SQL Server 2019: Big Data Clusters Introduction
By Tom Nonmacher
The release of SQL Server 2019 has brought about a substantial shift in the way we handle big data. With the introduction of Big Data Clusters (BDC), SQL Server 2019 provides a complete AI and big data solution. The BDC feature facilitates the deployment of scalable clusters of SQL Server, Spark, and HDFS containers running on Kubernetes. These components are running side by side to enable you to read, write, and process big data from Transact-SQL or Spark, allowing you to easily combine and analyze your high-value relational data with high-volume big data.

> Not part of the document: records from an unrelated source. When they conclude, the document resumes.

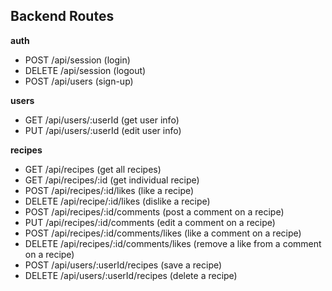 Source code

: ## Backend Routes

**auth**

- POST /api/session (login)
- DELETE /api/session (logout)
- POST /api/users (sign-up)

**users**

- GET /api/users/:userId (get user info)
- PUT /api/users/:userId (edit user info)

**recipes**

- GET /api/recipes (get all recipes)
- GET /api/recipes/:id (get individual recipe)
- POST /api/recipes/:id/likes (like a recipe)
- DELETE /api/recipe/:id/likes (dislike a recipe)
- POST /api/recipes/:id/comments (post a comment on a recipe)
- PUT /api/recipes/:id/comments (edit a comment on a recipe)
- POST /api/recipes/:id/comments/likes (like a comment on a recipe)
- DELETE /api/recipes/:id/comments/likes (remove a like from a comment on a recipe)
- POST /api/users/:userId/recipes (save a recipe)
- DELETE /api/users/:userId/recipes (delete a recipe)
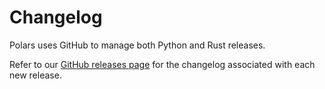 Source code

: # Changelog

Polars uses GitHub to manage both Python and Rust releases.

Refer to our [GitHub releases page](https://github.com/pola-rs/polars/releases) for the changelog associated with each new release.
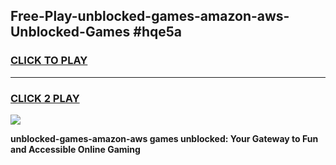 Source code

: 
## Free-Play-unblocked-games-amazon-aws-Unblocked-Games #hqe5a
<h3>
<a href="https://news.freeplayer.one?title=unblocked-games-amazon-aws&ref=8M">CLICK TO PLAY</a></h3>
<hr>

<h3>
<a href="https://news.freeplayer.one?title=unblocked-games-amazon-aws&ref=8M">CLICK 2 PLAY</a>
  
</h3>

<a href="https://news.freeplayer.one?title=unblocked-games-amazon-aws&ref=8M"><img src="https://clearcache.store/games.png"></a>


**unblocked-games-amazon-aws games unblocked: Your Gateway to Fun and Accessible Online Gaming**
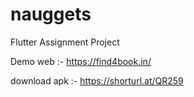 # nauggets

Flutter Assignment Project

Demo web :- https://find4book.in/

download apk :- https://shorturl.at/QR259

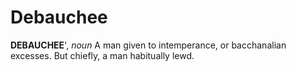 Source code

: # Debauchee

**DEBAUCHEE**', _noun_ A man given to intemperance, or bacchanalian excesses. But chiefly, a man habitually lewd. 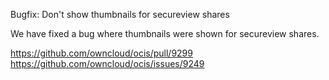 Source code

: Bugfix: Don't show thumbnails for secureview shares

We have fixed a bug where thumbnails were shown for secureview shares.

https://github.com/owncloud/ocis/pull/9299
https://github.com/owncloud/ocis/issues/9249
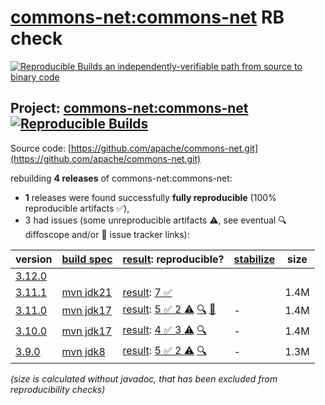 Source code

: [commons-net:commons-net](https://central.sonatype.com/artifact/commons-net/commons-net/versions) RB check
=======

[![Reproducible Builds](https://reproducible-builds.org/images/logos/rb.svg) an independently-verifiable path from source to binary code](https://reproducible-builds.org/)

## Project: [commons-net:commons-net](https://central.sonatype.com/artifact/commons-net/commons-net/versions) [![Reproducible Builds](https://img.shields.io/endpoint?url=https://raw.githubusercontent.com/jvm-repo-rebuild/reproducible-central/master/content/org/apache/commons/net/badge.json)](https://github.com/jvm-repo-rebuild/reproducible-central/blob/master/content/org/apache/commons/net/README.md)

Source code: [https://github.com/apache/commons-net.git](https://github.com/apache/commons-net.git)

rebuilding **4 releases** of commons-net:commons-net:
- **1** releases were found successfully **fully reproducible** (100% reproducible artifacts :white_check_mark:),
- 3 had issues (some unreproducible artifacts :warning:, see eventual :mag: diffoscope and/or :memo: issue tracker links):

| version | [build spec](/BUILDSPEC.md) | [result](https://reproducible-builds.org/docs/jvm/): reproducible? | [stabilize](https://github.com/google/oss-rebuild/blob/main/cmd/stabilize/README.md) | size |
| -- | --------- | ------ | ------ | -- |
| [3.12.0](https://central.sonatype.com/artifact/commons-net/commons-net/3.12.0/pom) | | | |
| [3.11.1](https://central.sonatype.com/artifact/commons-net/commons-net/3.11.1/pom) | [mvn jdk21](commons-net-3.11.1.buildspec) | [result](commons-net-3.11.1.buildinfo): [7 :white_check_mark: ](commons-net-3.11.1.buildcompare) | | 1.4M |
| [3.11.0](https://central.sonatype.com/artifact/commons-net/commons-net/3.11.0/pom) | [mvn jdk17](commons-net-3.11.0.buildspec) | [result](commons-net-3.11.0.buildinfo): [5 :white_check_mark:  2 :warning:](commons-net-3.11.0.buildcompare) [:mag:](commons-net-3.11.0.diffoscope) [:memo:](https://github.com/apache/commons-net/pull/259) | - | 1.4M |
| [3.10.0](https://central.sonatype.com/artifact/commons-net/commons-net/3.10.0/pom) | [mvn jdk17](commons-net-3.10.0.buildspec) | [result](commons-net-3.10.0.buildinfo): [4 :white_check_mark:  3 :warning:](commons-net-3.10.0.buildcompare) [:mag:](commons-net-3.10.0.diffoscope) | - | 1.4M |
| [3.9.0](https://central.sonatype.com/artifact/commons-net/commons-net/3.9.0/pom) | [mvn jdk8](commons-net-3.9.0.buildspec) | [result](commons-net-3.9.0.buildinfo): [5 :white_check_mark:  2 :warning:](commons-net-3.9.0.buildcompare) [:mag:](commons-net-3.9.0.diffoscope) | - | 1.3M |

<i>(size is calculated without javadoc, that has been excluded from reproducibility checks)</i>
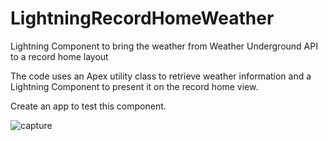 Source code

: # LightningRecordHomeWeather
Lightning Component to bring the weather from Weather Underground API to a record home layout



The code uses an Apex utility class to retrieve weather information and a Lightning Component to present it on the record home view.

Create an app to test this component.

![capture](https://user-images.githubusercontent.com/18612751/32222138-1792e830-be5e-11e7-8e43-12fc46303a08.PNG)
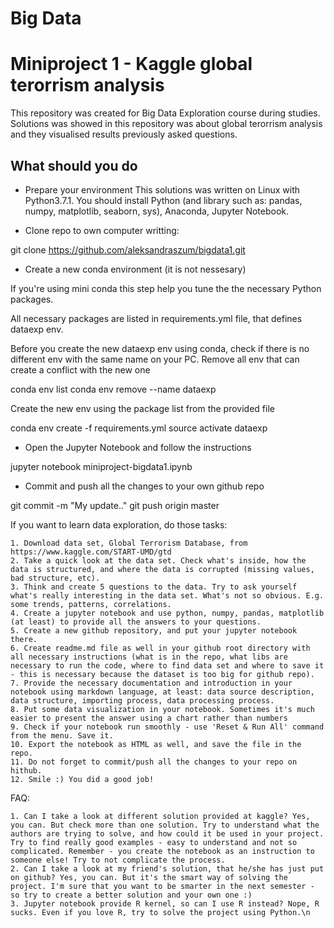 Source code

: # Big Data
# Miniproject 1 - Kaggle global terorrism analysis

This repository was created for Big Data Exploration course during studies.
Solutions was showed in this repository was about global terorrism analysis and they visualised results previously asked questions.

## What should you do

* Prepare your environment
This solutions was written on Linux with Python3.7.1.
You should install Python (and library such as: pandas, numpy, matplotlib, seaborn, sys), Anaconda, Jupyter Notebook. 

* Clone repo to own computer writting: 

git clone https://github.com/aleksandraszum/bigdata1.git

* Create a new conda environment (it is not nessesary)


If you're using mini conda this step help you tune the the necessary Python packages.

All necessary packages are listed in requirements.yml file, that defines dataexp env.

Before you create the new dataexp env using conda, check if there is no different env with the same name on your PC. Remove all env that can create a conflict with the new one

conda env list
conda env remove --name dataexp

Create the new env using the package list from the provided file

conda env create -f requirements.yml
source activate dataexp

* Open the Jupyter Notebook and follow the instructions

jupyter notebook miniproject-bigdata1.ipynb

* Commit and push all the changes to your own github repo

git commit -m "My update.."
git push origin master


If you want to learn data exploration, do those tasks:

    1. Download data set, Global Terrorism Database, from https://www.kaggle.com/START-UMD/gtd
    2. Take a quick look at the data set. Check what's inside, how the data is structured, and where the data is corrupted (missing values, bad structure, etc).
    3. Think and create 5 questions to the data. Try to ask yourself what's really interesting in the data set. What's not so obvious. E.g. some trends, patterns, correlations.
    4. Create a jupyter notebook and use python, numpy, pandas, matplotlib (at least) to provide all the answers to your questions.
    5. Create a new github repository, and put your jupyter notebook there.
    6. Create readme.md file as well in your github root directory with all necessary instructions (what is in the repo, what libs are necessary to run the code, where to find data set and where to save it - this is necessary because the dataset is too big for github repo).
    7. Provide the necessary documentation and introduction in your notebook using markdown language, at least: data source description, data structure, importing process, data processing process.
    8. Put some data visualization in your notebook. Sometimes it's much easier to present the answer using a chart rather than numbers
    9. Check if your notebook run smoothly - use 'Reset & Run All' command from the menu. Save it.
    10. Export the notebook as HTML as well, and save the file in the repo.
    11. Do not forget to commit/push all the changes to your repo on hithub.
    12. Smile :) You did a good job!

FAQ:

    1. Can I take a look at different solution provided at kaggle? Yes, you can. But check more than one solution. Try to understand what the authors are trying to solve, and how could it be used in your project. Try to find really good examples - easy to understand and not so complicated. Remember - you create the notebook as an instruction to someone else! Try to not complicate the process.
    2. Can I take a look at my friend's solution, that he/she has just put on github? Yes, you can. But it's the smart way of solving the project. I'm sure that you want to be smarter in the next semester - so try to create a better solution and your own one :)
    3. Jupyter notebook provide R kernel, so can I use R instead? Nope, R sucks. Even if you love R, try to solve the project using Python.\n



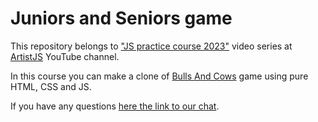 # Juniors and Seniors game

This repository belongs to ["JS practice course 2023"]() video series at [ArtistJS](https://www.youtube.com/@artistjs) YouTube channel.

In this course you can make a clone of [Bulls And Cows](https://en.wikipedia.org/wiki/Bulls_and_Cows) game using pure HTML, CSS and JS.

If you have any questions [here the link to our chat](https://t.me/artistjs). 
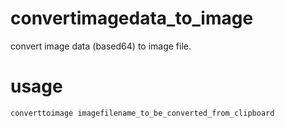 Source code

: # convertimagedata_to_image
convert image data (based64) to image file.

# usage

    converttoimage imagefilename_to_be_converted_from_clipboard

Big Data Clusters allow you to analyze big data from Transact-SQL or Spark. Let's take a look at an example of how to query external data in a SQL Server Big Data Cluster. This example uses Transact-SQL, the proprietary extension to the SQL language.
SELECT * FROM EXTERNAL TABLE [Hadoop].[Hdfs].[BigDataTable] WHERE Year = 2020;
The SQL Server 2019 Big Data Clusters feature provides a unified data platform that allows you to integrate and manage your structured and unstructured data. You can deploy Big Data Clusters on the Azure Kubernetes Service (AKS), where you can scale compute and storage separately according to your workload demands.

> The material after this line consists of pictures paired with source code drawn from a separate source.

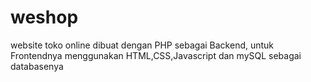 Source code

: # weshop
website toko online dibuat dengan PHP sebagai Backend, untuk Frontendnya menggunakan HTML,CSS,Javascript dan mySQL sebagai databasenya

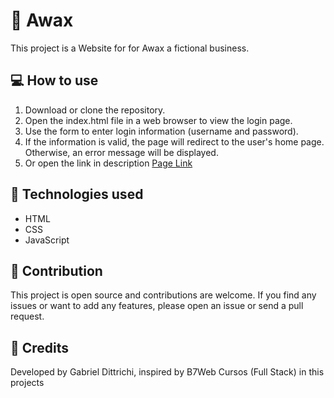 # 🏨 Awax

This project is a Website for for Awax a fictional business.

## 💻 How to use
 
1. Download or clone the repository.
2. Open the index.html file in a web browser to view the login page.
3. Use the form to enter login information (username and password).
4. If the information is valid, the page will redirect to the user's home page. Otherwise, an error message will be displayed.
5. Or open the link in description [Page Link](https://gabrieldittrichi.github.io/awax/)


## 🔨 Technologies used

- HTML
- CSS
- JavaScript


## 💪 Contribution

This project is open source and contributions are welcome. If you find any issues or want to add any features, please open an issue or send a pull request.

## 🧒 Credits

Developed by Gabriel Dittrichi, inspired by B7Web Cursos (Full Stack) in this projects
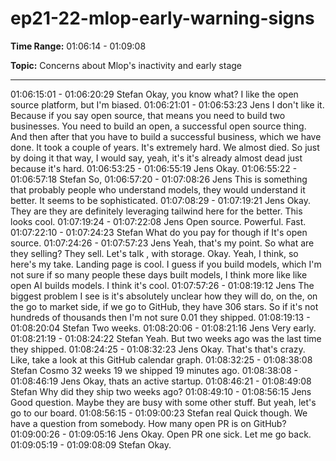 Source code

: # ep21-22-mlop-early-warning-signs

**Time Range:** 01:06:14 - 01:09:08

**Topic:** Concerns about Mlop's inactivity and early stage

---

01:06:15:01 - 01:06:20:29
Stefan
Okay, you know what? I like the open source platform, but I'm biased.
01:06:21:01 - 01:06:53:23
Jens
I don't like it. Because if you say open source, that means you need to build two businesses.
You need to build an open, a successful open source thing. And then after that you have to build
a successful business, which we have done. It took a couple of years. It's extremely hard. We
almost died. So just by doing it that way, I would say, yeah, it's it's already almost dead just
because it's hard.
01:06:53:25 - 01:06:55:19
Jens
Okay.
01:06:55:22 - 01:06:57:18
Stefan
So,
01:06:57:20 - 01:07:08:26
Jens
This is something that probably people who understand models, they would understand it better.
It seems to be sophisticated.
01:07:08:29 - 01:07:19:21
Jens
Okay. They are they are definitely leveraging tailwind here for the better. This looks cool.
01:07:19:24 - 01:07:22:08
Jens
Open source. Powerful. Fast.
01:07:22:10 - 01:07:24:23
Stefan
What do you pay for though if It's open source.
01:07:24:26 - 01:07:57:23
Jens
Yeah, that's my point. So what are they selling? They sell. Let's talk , with storage. Okay. Yeah, I
think, so here's my take. Landing page is cool. I guess if you build models, which I'm not sure if
so many people these days built models, I think more like like open AI builds models. I think it's
cool.
01:07:57:26 - 01:08:19:12
Jens
The biggest problem I see is it's absolutely unclear how they will do, on the, on the go to market
side, if we go to GitHub, they have 306 stars. So if it's not hundreds of thousands then I'm not
sure 0.01 they shipped.
01:08:19:13 - 01:08:20:04
Stefan
Two weeks.
01:08:20:06 - 01:08:21:16
Jens
Very early.
01:08:21:19 - 01:08:24:22
Stefan
Yeah. But two weeks ago was the last time they shipped.
01:08:24:25 - 01:08:32:23
Jens
Okay. That's that's crazy. Like, take a look at this GitHub calendar graph.
01:08:32:25 - 01:08:38:08
Stefan
Cosmo 32 weeks 19 we shipped 19 minutes ago.
01:08:38:08 - 01:08:46:19
Jens
Okay, thats an active startup.
01:08:46:21 - 01:08:49:08
Stefan
Why did they ship two weeks ago?
01:08:49:10 - 01:08:56:15
Jens
Good question. Maybe they are busy with some other stuff. But yeah, let's go to our board.
01:08:56:15 - 01:09:00:23
Stefan
real Quick though. We have a question from somebody. How many open PR is on GitHub?
01:09:00:26 - 01:09:05:16
Jens
Okay. Open PR one sick. Let me go back.
01:09:05:19 - 01:09:08:09
Stefan
Okay.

Azure SQL Data Warehouse, now part of Azure Synapse Analytics, seamlessly integrates with Big Data Clusters, offering a highly scalable, analytics service that brings together big data and data warehousing. This makes it easier than ever to explore, analyze and visualize big data.

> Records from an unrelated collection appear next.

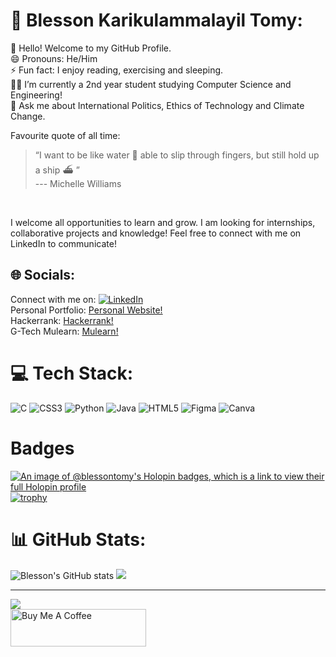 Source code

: 
# 💫 Blesson Karikulammalayil Tomy:
🤝 Hello! Welcome to my GitHub Profile. <br>
😄 Pronouns: He/Him<br>
⚡ Fun fact: I enjoy reading, exercising and sleeping.<br>
👨‍🎓 I’m currently a 2nd year student studying Computer Science and Engineering!<br>
💬 Ask me about International Politics, Ethics of Technology and Climate Change.<br>


Favourite quote of all time:<br>
> “I want to be like water 🌊  able to slip through fingers, but still hold up a ship ⛴️ ”<br> --- Michelle Williams
<br>


I welcome all opportunities to learn and grow. I am looking for internships, collaborative projects and knowledge! 
Feel free to connect with me on LinkedIn to communicate!


## 🌐 Socials:
Connect with me on: [![LinkedIn](https://img.shields.io/badge/LinkedIn-%230077B5.svg?logo=linkedin&logoColor=white)](https://linkedin.com/in/blesson-tomy) <br>
Personal Portfolio: [Personal Website!](https://blesson-portfolio.vercel.app/) <br>
Hackerrank: [Hackerrank!](https://www.hackerrank.com/profile/blessonkarikulam) <br>
G-Tech Mulearn: [Mulearn!](https://app.mulearn.org/profile/blessonkarikulammalayiltomy@mulearn)

# 💻 Tech Stack:
![C](https://img.shields.io/badge/c-%2300599C.svg?style=for-the-badge&logo=c&logoColor=white) ![CSS3](https://img.shields.io/badge/css3-%231572B6.svg?style=for-the-badge&logo=css3&logoColor=white) ![Python](https://img.shields.io/badge/python-3670A0?style=for-the-badge&logo=python&logoColor=ffdd54) ![Java](https://img.shields.io/badge/java-%23ED8B00.svg?style=for-the-badge&logo=java&logoColor=white) ![HTML5](https://img.shields.io/badge/html5-%23E34F26.svg?style=for-the-badge&logo=html5&logoColor=white) 	![Figma](https://img.shields.io/badge/figma-%23F24E1E.svg?style=for-the-badge&logo=figma&logoColor=white) ![Canva](https://img.shields.io/badge/Canva-%2300C4CC.svg?style=for-the-badge&logo=Canva&logoColor=white)

# Badges
[![An image of @blessontomy's Holopin badges, which is a link to view their full Holopin profile](https://holopin.me/blessontomy)](https://holopin.io/@blessontomy)
[![trophy](https://github-profile-trophy.vercel.app/?username=Blesson-Tomy)](https://github.com/ryo-ma/github-profile-trophy)

# 📊 GitHub Stats:
![Blesson's GitHub stats](https://github-readme-stats.vercel.app/api?username=Blesson-Tomy&show_icons=true&theme=radical)
![](https://github-readme-streak-stats.herokuapp.com/?user=Blesson-Tomy&theme=dark&hide_border=false)<br/>

---
[![](https://visitcount.itsvg.in/api?id=Blesson-Tomy&icon=0&color=0)](https://visitcount.itsvg.in)
<br/>
<a href="https://www.buymeacoffee.com/blessonktomy" target="_blank"><img src="https://cdn.buymeacoffee.com/buttons/v2/default-yellow.png" alt="Buy Me A Coffee" style="height: 60px !important;width: 217px !important;" ></a>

While SQL Server 2019 offers Big Data Clusters, it's worth mentioning that other databases like MySQL 8.0 and IBM's DB2 11.5 also offer impressive big data solutions. MySQL 8.0, for instance, supports JSON, allowing you to store, search, and manipulate JSON documents using SQL. IBM's DB2 11.5, on the other hand, offers a unique feature known as BLU Acceleration, which uses a combination of columnar storage and memory optimization for high-speed analysis of big data.
As we can see, SQL Server 2019's Big Data Clusters represent a major step forward in big data management, offering a comprehensive solution for managing and analyzing big data. With BDC, you can now store and analyze your data in one place, using the tools and platforms that best meet your needs.